# [Work order]
Could you find every line in the entries below that holds the word "sinus" and copy it?

# [Data for analysis]
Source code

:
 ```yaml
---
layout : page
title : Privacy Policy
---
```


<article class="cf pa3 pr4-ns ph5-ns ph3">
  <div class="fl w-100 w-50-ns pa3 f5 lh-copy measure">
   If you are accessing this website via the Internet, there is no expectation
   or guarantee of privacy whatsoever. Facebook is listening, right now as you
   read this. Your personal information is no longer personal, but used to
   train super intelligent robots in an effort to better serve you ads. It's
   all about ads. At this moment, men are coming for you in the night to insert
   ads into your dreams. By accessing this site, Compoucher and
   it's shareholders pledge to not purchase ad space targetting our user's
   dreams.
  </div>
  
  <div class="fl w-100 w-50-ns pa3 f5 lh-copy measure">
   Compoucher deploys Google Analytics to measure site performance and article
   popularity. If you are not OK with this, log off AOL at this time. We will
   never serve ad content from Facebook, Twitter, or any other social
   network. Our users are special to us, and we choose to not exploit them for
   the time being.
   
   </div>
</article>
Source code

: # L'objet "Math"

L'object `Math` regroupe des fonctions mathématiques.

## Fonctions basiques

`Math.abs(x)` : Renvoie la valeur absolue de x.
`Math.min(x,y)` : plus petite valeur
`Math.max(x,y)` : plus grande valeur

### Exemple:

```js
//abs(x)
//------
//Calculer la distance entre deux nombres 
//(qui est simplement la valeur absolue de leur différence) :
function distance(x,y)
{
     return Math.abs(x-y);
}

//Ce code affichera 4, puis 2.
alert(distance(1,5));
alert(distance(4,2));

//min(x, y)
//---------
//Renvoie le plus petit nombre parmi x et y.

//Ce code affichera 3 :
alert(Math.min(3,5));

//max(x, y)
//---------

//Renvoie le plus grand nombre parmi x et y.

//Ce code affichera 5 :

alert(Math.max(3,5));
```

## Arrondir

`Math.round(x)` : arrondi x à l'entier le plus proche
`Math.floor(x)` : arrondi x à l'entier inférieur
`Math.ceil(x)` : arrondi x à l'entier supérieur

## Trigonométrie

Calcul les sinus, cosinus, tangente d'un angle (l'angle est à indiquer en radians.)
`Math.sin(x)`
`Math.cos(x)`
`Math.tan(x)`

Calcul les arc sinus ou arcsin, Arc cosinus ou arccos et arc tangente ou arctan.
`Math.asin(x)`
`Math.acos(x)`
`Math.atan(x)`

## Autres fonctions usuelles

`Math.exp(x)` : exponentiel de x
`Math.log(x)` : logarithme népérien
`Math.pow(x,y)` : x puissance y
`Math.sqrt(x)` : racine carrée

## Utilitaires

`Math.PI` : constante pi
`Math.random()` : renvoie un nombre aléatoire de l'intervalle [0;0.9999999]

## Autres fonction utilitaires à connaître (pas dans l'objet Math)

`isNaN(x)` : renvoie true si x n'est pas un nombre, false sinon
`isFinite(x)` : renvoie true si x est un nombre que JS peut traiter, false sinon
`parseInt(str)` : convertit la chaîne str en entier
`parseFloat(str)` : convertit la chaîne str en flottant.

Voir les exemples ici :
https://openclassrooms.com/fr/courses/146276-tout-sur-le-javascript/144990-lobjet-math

# [Written answer]
Calcul les sinus, cosinus, tangente d'un angle (l'angle est à indiquer en radians.)
Calcul les arc sinus ou arcsin, Arc cosinus ou arccos et arc tangente ou arctan.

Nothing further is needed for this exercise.